The frequently asked question is transformed to an SMS-based FAQ retrieval system. This is designed to give a set of FAQs for a query written in SMS language. The FAQ may be: (1) monolingual FAQ retrieval– the FAQ and SMS datasets are of the same language and the only challenge is to get the best match between the two datasets; (2) cross-lingual– the FAQ and SMS datasets are not of the same language, and in this case, the challenge is to get the best match between two dissimilar datasets; or (3) multilingual– the FAQ and SMS datasets comprise many languages and the challenge is to get the best match between various languages or datasets. In this paper, the monolingual SMS-based FAQ retrieval system is treated as the question-answering system. The algorithm presented in this paper is on SMS written in English language.

The paper is organized as follows: in the next section, the state-of-the-art method for SMS-based information retrieval system is reviewed. The system flowchart in building the SMS-query system is presented in Section 3. Section 4 discusses the research problems and methodology adopted in building the SMS-based FAQ system. The SMS-based information search and retrieve algorithms of the proposed (SMSql) and existing (tf-idf) algorithms are described in Section 5. The performance evaluation and the metric indices are discussed in Section 6. In Section 7, the results of the experiment are presented. Finally the paper is concluded in Section 8.

2. Related work

It is crucial that relevant answers are provided for users when the enquiry is made, otherwise this can lead to query abandonment or further iteration of the request [36]. Hence it is important for the search to present the most relevant document in the FAQ collection as the answer to the SMS-based request. Burke et al. [37] used a natural-language-processing question answering system that uses FAQ files as its knowledge base. The technique is based on four assumptions used to convert the FAQFINDER system: (1) organizing the FAQ file in QA format; (2) setting the information locality within the QA pair; (3) determining the question’s relevance within the QA in order to find the match; and (4) possessing a general knowledge of the languages for question matching. The user’s query terms are matched with the FAQ files. The FAQFINDER search process was limited to a small set of FAQ files that are likely to have the best match to the user’s query.
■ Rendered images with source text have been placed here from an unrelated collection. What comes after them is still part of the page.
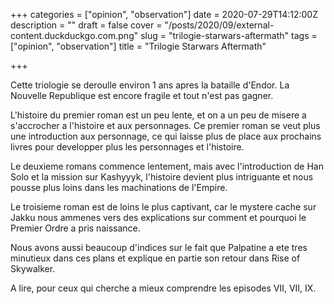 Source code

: +++
categories = ["opinion", "observation"]
date = 2020-07-29T14:12:00Z
description = ""
draft = false
cover = "/posts/2020/09/external-content.duckduckgo.com.png"
slug = "trilogie-starwars-aftermath"
tags = ["opinion", "observation"]
title = "Trilogie Starwars Aftermath"

+++

Cette triologie se deroulle environ 1 ans apres la bataille d'Endor. La Nouvelle Republique est encore fragile et tout n'est pas gagner.

L'histoire du premier roman est un peu lente, et on a un peu de misere a s'accrocher a l'histoire et aux personnages. Ce premier roman se veut plus une introduction aux personnage, ce qui laisse plus de place aux prochains livres pour developper plus les personnages et l'histoire.

Le deuxieme romans commence lentement, mais avec l'introduction de Han Solo et la mission sur Kashyyyk, l'histoire devient plus intriguante et nous pousse plus loins dans les machinations de l'Empire.

Le troisieme roman est de loins le plus captivant, car le mystere cache sur Jakku nous ammenes vers des explications sur comment et pourquoi le Premier Ordre a pris naissance.

Nous avons aussi beaucoup d'indices sur le fait que Palpatine a ete tres minutieux dans ces plans et explique en partie son retour dans Rise of Skywalker.

A lire, pour ceux qui cherche a mieux comprendre les episodes VII, VII, IX.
Mogadala et al. [38] used a language modelling (LM) approach to match noisy SMS text with the right FAQ. The team developed a dictionary-based approach for SMS text normalization. The cleaned SMS text is then matched with the FAQ using an LM method before the corresponding response to the query is released. Mogadala et al.’s [38] experiments use a combination of SMS datasets of English, Hindi and Malayalam languages with their corresponding FAQs in different combinations for the monolingual task, and FAQs in Hindi and the English language for the cross-lingual task. In both sets of experiments, the percentage of the languages is continuously varied in order to retrieve information from their FAQ databases using English SMS queries. The FAQs are divided into three different collections: (1) the questions only; (2) the answers only; and (3) combinations of questions and answers of the three languages. The results show that developed LM questions outperform both answers and combinations of questions and answers for matching SMS queries. The LM model does not give consideration to synonyms. It is word-dependent. This means that any other answer that could be chosen in the FAQ answer dataset may not be considered.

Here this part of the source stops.